Trekking to Africa

(Edmonton) A University of Alberta student in both medicine and public health will soon publish research about how fixing the damage from a labour and delivery complication can change African women's lives.

This summer Catherine Arkell worked with the African Medical and Research Foundation's Outreach Program in Kenya. The primary focus of her public health internship, which she did in collaboration with the foundation, examined repairing physical damage from a common post-labour and delivery complication known as vesicovaginal fistula.

It is estimated that more than three million women around the world suffer from this condition, which is caused by labour that is allowed to progress too long, creating an abnormal opening between a woman's reproductive tract and either her urinary tract or gastrointestinal tract. The baby's head pushes too long and too hard on a woman's pelvis, damaging the soft tissues in the area. The tissue later dies and sloughs away, leaving a hole, which often leaks urine or feces.

"After women labour for one day, two days or even five days, the labour usually ends because their babies die," says Arkell. "In Africa, when you have this condition you are very, very stigmatized. You're considered unclean; you're uncomfortable, and a lot of women's husbands kick them out, or as they call it, 'chase them away,' because organ damage is so severe a lot of these women can't have children.

"In Africa, [child bearing] is a very important role for a woman to have. If you can't have children, your husband doesn't want you, so often these women are abandoned."

Arkell wanted to know if these women's lives went back to normal after they had a simple surgical procedure to repair the damage, a surgery she was able to scrub in on a few times this summer thanks to her medical training. Her research project focuses on the long-term social and economic impacts and outcomes for women who suffer from vesicovaginal fistulas. She'll be presenting her unexpected findings at conferences this fall, with the public health research to be published sometime next year.

Arkell, who is in her third year of medicine, has made regular treks to Africa since 2005 and has travelled to Kenya every year since 2009. She took one year off from medical school last year to work on her master's in public health, with a primary focus on global health, through the School of Public Health at the U of A. She will graduate with her master's degree in public health in June 2012 and her medical degree in 2013.

In the summer of 2010, she spent a total of nine weeks in Kenya for her medical electives. For five weeks, she worked with a doctor in a rural, remote village in southern Kenya. The clinic had no running water or electricity.
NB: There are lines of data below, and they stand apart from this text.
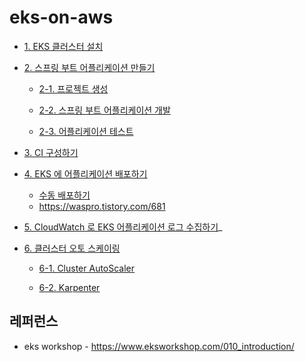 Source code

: # eks-on-aws

* [1. EKS 클러스터 설치](https://github.com/gnosia93/container-on-aws/blob/main/tutorial/eks-cluster-launch.md)

* [2. 스프링 부트 어플리케이션 만들기]()

  * [2-1. 프로젝트 생성](https://github.com/gnosia93/eks-on-aws/blob/main/tutorial/springboot-shop.md)

  * [2-2. 스프링 부트 어플리케이션 개발](https://github.com/gnosia93/eks-on-aws/blob/main/tutorial/springboot-devel.md)
 
  * [2-3. 어플리케이션 테스트](https://github.com/gnosia93/eks-on-aws/blob/main/tutorial/springboot-postman.md)
  
* [3. CI 구성하기](https://github.com/gnosia93/eks-on-aws/blob/main/tutorial/eks-codepipe-line.md)

* [4. EKS 에 어플리케이션 배포하기]()
  - [수동 배포하기](https://github.com/gnosia93/eks-on-aws/blob/main/tutorial/eks-manual-deploy.md)
  - https://waspro.tistory.com/681
 
* [5. CloudWatch 로 EKS 어플리케이션 로그 수집하기](https://github.com/gnosia93/eks-on-aws/blob/main/tutorial/eks-logging.md)_

* [6. 클러스터 오토 스케이링]()
  
  - [6-1. Cluster AutoScaler](https://github.com/gnosia93/eks-on-aws/blob/main/tutorial/eks-ca.md)

  - [6-2. Karpenter](https://github.com/gnosia93/eks-on-aws/blob/main/tutorial/eks-karpenter.md)
 


## 레퍼런스 ##

* eks workshop - https://www.eksworkshop.com/010_introduction/

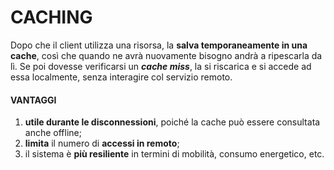 # CACHING

Dopo che il client utilizza una risorsa, la **salva temporaneamente in una cache**, così che quando ne avrà nuovamente bisogno andrà a ripescarla da lì. Se poi dovesse verificarsi un ***cache miss***, la si riscarica e si accede ad essa localmente, senza interagire col servizio remoto. 

#### VANTAGGI
1) **utile durante le disconnessioni**, poiché la cache può essere consultata anche offline;
2) **limita** il numero di **accessi in remoto**;
3) il sistema è **più resiliente** in termini di mobilità, consumo energetico, etc. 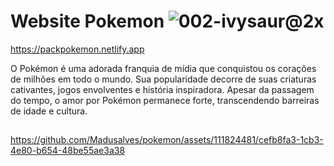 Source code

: ##
# Website Pokemon ![002-ivysaur@2x](https://github.com/Madusalves/pokemon/assets/111824481/15177e6a-8b0f-4994-bf0c-74e12cedf28c)

https://packpokemon.netlify.app



O Pokémon é uma adorada franquia de mídia que conquistou os corações de milhões em todo o mundo. Sua popularidade decorre de suas criaturas cativantes, jogos envolventes e história inspiradora. Apesar da passagem do tempo, o amor por Pokémon permanece forte, transcendendo barreiras de idade e cultura.
##
https://github.com/Madusalves/pokemon/assets/111824481/cefb8fa3-1cb3-4e80-b654-48be55ae3a38

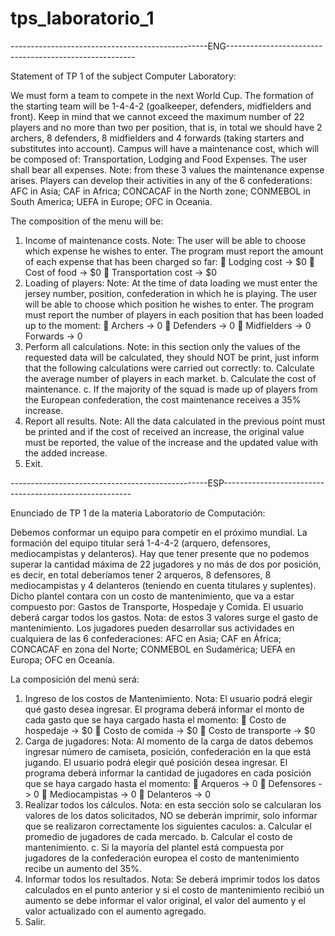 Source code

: # tps_laboratorio_1
-------------------------------------------------ENG-------------------------------------------------------

Statement of TP 1 of the subject Computer Laboratory:

We must form a team to compete in the next World Cup.
The formation of the starting team will be 1-4-4-2 (goalkeeper, defenders, midfielders and
front).
Keep in mind that we cannot exceed the maximum number of 22 players and
no more than two per position, that is, in total we should have 2 archers, 8 defenders,
8 midfielders and 4 forwards (taking starters and substitutes into account).
Campus will have a maintenance cost, which will be composed of:
Transportation, Lodging and Food Expenses. The user shall bear all expenses.
Note: from these 3 values the maintenance expense arises.
Players can develop their activities in any of the 6 confederations:
AFC in Asia; CAF in Africa; CONCACAF in the North zone; CONMEBOL in South America;
UEFA in Europe; OFC in Oceania.

The composition of the menu will be:
1. Income of maintenance costs.
Note: The user will be able to choose which expense he wishes to enter.
The program must report the amount of each expense that has been charged so far:  Lodging cost -> $0
 Cost of food -> $0
 Transportation cost -> $0
2. Loading of players:
Note: At the time of data loading we must enter the jersey number, position,
confederation in which he is playing.
The user will be able to choose which position he wishes to enter.
The program must report the number of players in each position that has been loaded up to
the moment:
 Archers -> 0
 Defenders -> 0
 Midfielders -> 0
Forwards -> 0
3. Perform all calculations.
Note: in this section only the values of the requested data will be calculated, they should NOT be
print, just inform that the following calculations were carried out correctly:
to. Calculate the average number of players in each market.
b. Calculate the cost of maintenance.
c. If the majority of the squad is made up of players from the European confederation, the cost
maintenance receives a 35% increase.
4. Report all results.
Note: All the data calculated in the previous point must be printed and if the cost of
received an increase, the original value must be reported, the value of the increase
and the updated value with the added increase.
5. Exit.

-------------------------------------------------ESP-------------------------------------------------------

Enunciado de TP 1 de la materia Laboratorio de Computación:

Debemos conformar un equipo para competir en el próximo mundial.
La formación del equipo titular será 1-4-4-2 (arquero, defensores, mediocampistas y
delanteros).
Hay que tener presente que no podemos superar la cantidad máxima de 22 jugadores y
no más de dos por posición, es decir, en total deberíamos tener 2 arqueros, 8 defensores,
8 mediocampistas y 4 delanteros (teniendo en cuenta titulares y suplentes).
Dicho plantel contara con un costo de mantenimiento, que va a estar compuesto por:
Gastos de Transporte, Hospedaje y Comida. El usuario deberá cargar todos los gastos.
Nota: de estos 3 valores surge el gasto de mantenimiento.
Los jugadores pueden desarrollar sus actividades en cualquiera de las 6 confederaciones:
AFC en Asia; CAF en África; CONCACAF en zona del Norte; CONMEBOL en Sudamérica;
UEFA en Europa; OFC en Oceanía.

La composición del menú será:
1. Ingreso de los costos de Mantenimiento.
Nota: El usuario podrá elegir qué gasto desea ingresar.
El programa deberá informar el monto de cada gasto que se haya cargado hasta el momento:  Costo de hospedaje -> $0
 Costo de comida -> $0
 Costo de transporte -> $0
2. Carga de jugadores:
Nota: Al momento de la carga de datos debemos ingresar número de camiseta, posición,
confederación en la que está jugando.
El usuario podrá elegir qué posición desea ingresar.
El programa deberá informar la cantidad de jugadores en cada posición que se haya cargado hasta
el momento:
 Arqueros -> 0
 Defensores -> 0
 Mediocampistas -> 0
 Delanteros -> 0
3. Realizar todos los cálculos.
Nota: en esta sección solo se calcularan los valores de los datos solicitados, NO se deberán
imprimir, solo informar que se realizaron correctamente los siguientes caculos:
a. Calcular el promedio de jugadores de cada mercado.
b. Calcular el costo de mantenimiento.
c. Si la mayoría del plantel está compuesta por jugadores de la confederación europea el costo
de mantenimiento recibe un aumento del 35%.
4. Informar todos los resultados.
Nota: Se deberá imprimir todos los datos calculados en el punto anterior y si el costo de
mantenimiento recibió un aumento se debe informar el valor original, el valor del aumento
y el valor actualizado con el aumento agregado.
5. Salir.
She spent the remaining four weeks working with an obstetrician-gynecologist in rural western Kenya.

When she returned to Kenya this summer, she went back to the clinic in the remote Kenyan village with medical supplies and toothbrushes for children. The people living in that remote village often don't brush their teeth, notes Arkell. She also met with the ob-gyn she had worked with previously and donated some operating-room supplies. She is heading back to Kenya on Oct. 15 to work with the ob-gyn again for three weeks for another medical elective.
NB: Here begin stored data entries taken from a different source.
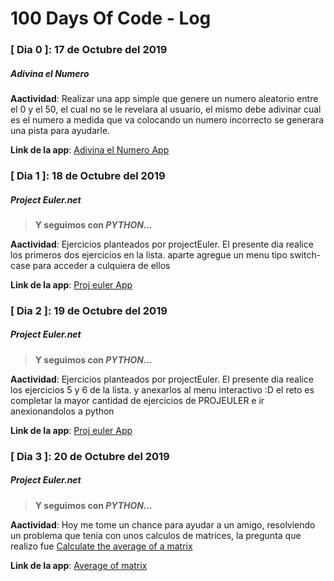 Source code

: # 100 Days Of Code - Log

### [ Dia 0 ]: 17 de Octubre del 2019 
##### Adivina el Numero

**Aactividad**: Realizar una app simple que genere un numero aleatorio entre el 0 y el 50, el cual no se le revelara al usuario, el mismo debe adivinar cual es el numero a medida que va colocando un numero incorrecto se generara una pista para ayudarle.

**Link de la app**: [Adivina el Numero App](Python/adivinaElNumero.py)

    
### [ Dia 1 ]: 18 de Octubre del 2019 
##### Project Euler.net

> **Y seguimos con _PYTHON..._**

**Aactividad**: Ejercicios planteados por projectEuler. El presente dia realice los primeros dos ejercicios en la lista. aparte agregue un menu tipo switch-case para acceder a culquiera de ellos

**Link de la app**: [Proj euler App](Python/projeuler.py)

### [ Dia 2 ]: 19 de Octubre del 2019 
##### Project Euler.net

> **Y seguimos con _PYTHON..._**

**Aactividad**: Ejercicios planteados por projectEuler. El presente dia realice los ejercicios 5 y 6 de la lista. y anexarlos al menu interactivo :D el reto es completar la mayor cantidad de ejercicios de PROJEULER e ir anexionandolos a python

**Link de la app**: [Proj euler App](Python/projeuler.py)

### [ Dia 3 ]: 20 de Octubre del 2019 
##### Project Euler.net

> **Y seguimos con _PYTHON..._**

**Aactividad**: Hoy me tome un chance para ayudar a un amigo, resolviendo un problema que tenia con unos calculos de matrices, la pregunta que realizo fue [Calculate the average of a matrix](https://stackoverflow.com/questions/58476370/calculate-the-average-of-the-index-of-a-matrix-obtained-from-its-closest-ones)

**Link de la app**: [Average of matrix](Python/simonaverage.py)

     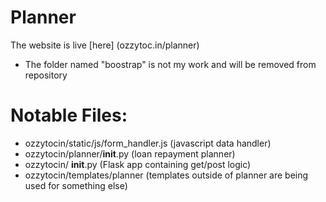 # Planner

The website is live [here] (ozzytoc.in/planner)
* The folder named "boostrap" is not my work and will be removed from repository

# Notable Files:
* ozzytocin/static/js/form_handler.js (javascript data handler)
* ozzytocin/planner/__init__.py  (loan repayment planner)
* ozzytocin/ __init__.py (Flask app containing get/post logic) 
* ozzytocin/templates/planner (templates outside of planner are being used for something else)
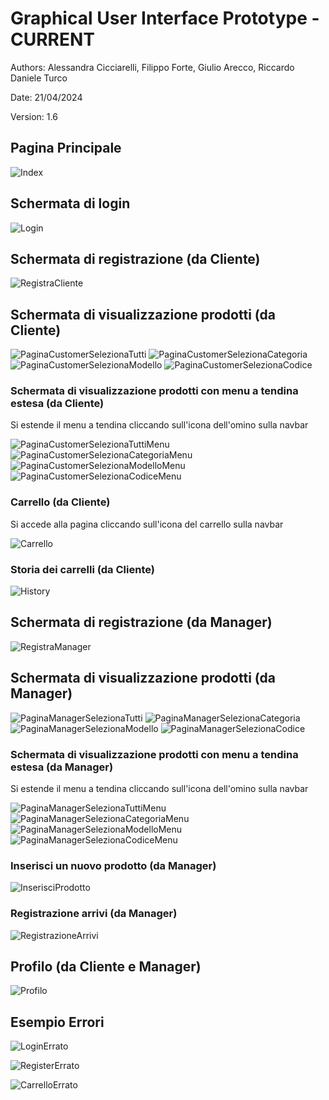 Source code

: # Graphical User Interface Prototype - CURRENT

Authors: Alessandra Cicciarelli, Filippo Forte, Giulio Arecco, Riccardo Daniele Turco

Date: 21/04/2024

Version: 1.6

## Pagina Principale

![Index](./img/IndexPCV1.png)

## Schermata di login

![Login](./img/LoginPC.png)

## Schermata di registrazione (da Cliente)

![RegistraCliente](./img/RegisterPCV1.png)

## Schermata di visualizzazione prodotti (da Cliente)

![PaginaCustomerSelezionaTutti](./img/PaginaCustomerTuttiPCV1.png)
![PaginaCustomerSelezionaCategoria](./img/PaginaCustomerCategoriaPCV1.png)
![PaginaCustomerSelezionaModello](./img/PaginaCustomerModelloPCV1.png)
![PaginaCustomerSelezionaCodice](./img/PaginaCustomerCodicePCV1.png)

### Schermata di visualizzazione prodotti con menu a tendina estesa (da Cliente)

Si estende il menu a tendina cliccando sull'icona dell'omino sulla navbar

![PaginaCustomerSelezionaTuttiMenu](./img/PaginaCustomerTuttiMenuPCV1.png)
![PaginaCustomerSelezionaCategoriaMenu](./img/PaginaCustomerCategoriaMenuPCV1.png)
![PaginaCustomerSelezionaModelloMenu](./img/PaginaCustomerModelloMenuPCV1.png)
![PaginaCustomerSelezionaCodiceMenu](./img/PaginaCustomerCodiceMenuPCV1.png)

### Carrello (da Cliente)

Si accede alla pagina cliccando sull'icona del carrello sulla navbar

![Carrello](./img/CarrelloPCV1.png)

### Storia dei carrelli (da Cliente)

![History](./img/HistoryPCV1.png)

## Schermata di registrazione (da Manager)

![RegistraManager](./img/RegisterManagerPCV1.png)

## Schermata di visualizzazione prodotti (da Manager)

![PaginaManagerSelezionaTutti](./img/PaginaManagerTuttiPCV1.png)
![PaginaManagerSelezionaCategoria](./img/PaginaManagerCategoriaPCV1.png)
![PaginaManagerSelezionaModello](./img/PaginaManagerModelloPCV1.png)
![PaginaManagerSelezionaCodice](./img/PaginaManagerCodicePCV1.png)

### Schermata di visualizzazione prodotti con menu a tendina estesa (da Manager)

Si estende il menu a tendina cliccando sull'icona dell'omino sulla navbar

![PaginaManagerSelezionaTuttiMenu](./img/PaginaManagerTuttiMenuPCV1.png)
![PaginaManagerSelezionaCategoriaMenu](./img/PaginaManagerCategoriaMenuPCV1.png)
![PaginaManagerSelezionaModelloMenu](./img/PaginaManagerModelloMenuPCV1.png)
![PaginaManagerSelezionaCodiceMenu](./img/PaginaManagerCodiceMenuPCV1.png)

### Inserisci un nuovo prodotto (da Manager)

![InserisciProdotto](./img/InserisciProdottoPCV1.png)

### Registrazione arrivi (da Manager)

![RegistrazioneArrivi](./img/RegistrazioneArriviPCV1.png)


## Profilo (da Cliente e Manager)

![Profilo](./img/ProfiloPCV1.png)

## Esempio Errori

![LoginErrato](./img/LoginErratoPC.png)

![RegisterErrato](./img/RegisterErratoPC.png)

![CarrelloErrato](./img/CarrelloErratoPC.png)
Arkell is looking forward to returning to Africa, and to further improving women's health in the regions she has visited. She would like to continue to make regular trips to Africa to help women with this problematic but treatable medical condition.

"I really want to bring more awareness to this issue; it's something I'm very passionate about," she says.

"These women don't have access to emergency obstetrical care and don't get information on what to do when they have vesicovaginal fistulas, which is very simple to repair."